*** Opening of The data ***
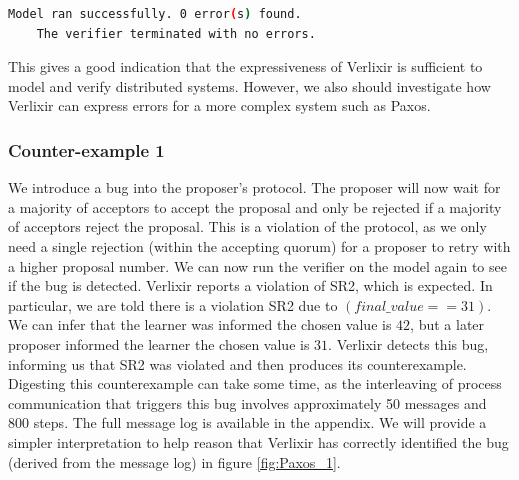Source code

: \begin{lstlisting}[language=bash, xleftmargin=.3\linewidth]
    Model ran successfully. 0 error(s) found.
    The verifier terminated with no errors.
\end{lstlisting}
This gives a good indication that the expressiveness of Verlixir is sufficient to model and verify distributed systems. However, we also should investigate how Verlixir can express errors for a more complex system such as Paxos. 
\subsubsection{Counter-example 1}
We introduce a bug into the proposer's protocol. The proposer will now wait for a majority of acceptors to accept the proposal and only be rejected if a majority of acceptors reject the proposal. This is a violation of the protocol, as we only need a single rejection (within the accepting quorum) for a proposer to retry with a higher proposal number. We can now run the verifier on the model again to see if the bug is detected. Verlixir reports a violation of SR2, which is expected. In particular, we are told there is a violation SR2 due to $( final\_value == 31 )$. We can infer that the learner was informed the chosen value is $42$, but a later proposer informed the learner the chosen value is $31$. Verlixir detects this bug, informing us that SR2 was violated and then produces its counterexample. Digesting this counterexample can take some time, as the interleaving of process communication that triggers this bug involves approximately 50 messages and 800 steps. The full message log is available in the appendix. We will provide a simpler interpretation to help reason that Verlixir has correctly identified the bug (derived from the message log) in figure \ref{fig:Paxos_1}.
*** Close of The data ***
Return every line above where "verifier" appears.

▶ [Answer box]
    The verifier terminated with no errors.
We introduce a bug into the proposer's protocol. The proposer will now wait for a majority of acceptors to accept the proposal and only be rejected if a majority of acceptors reject the proposal. This is a violation of the protocol, as we only need a single rejection (within the accepting quorum) for a proposer to retry with a higher proposal number. We can now run the verifier on the model again to see if the bug is detected. Verlixir reports a violation of SR2, which is expected. In particular, we are told there is a violation SR2 due to $( final\_value == 31 )$. We can infer that the learner was informed the chosen value is $42$, but a later proposer informed the learner the chosen value is $31$. Verlixir detects this bug, informing us that SR2 was violated and then produces its counterexample. Digesting this counterexample can take some time, as the interleaving of process communication that triggers this bug involves approximately 50 messages and 800 steps. The full message log is available in the appendix. We will provide a simpler interpretation to help reason that Verlixir has correctly identified the bug (derived from the message log) in figure \ref{fig:Paxos_1}.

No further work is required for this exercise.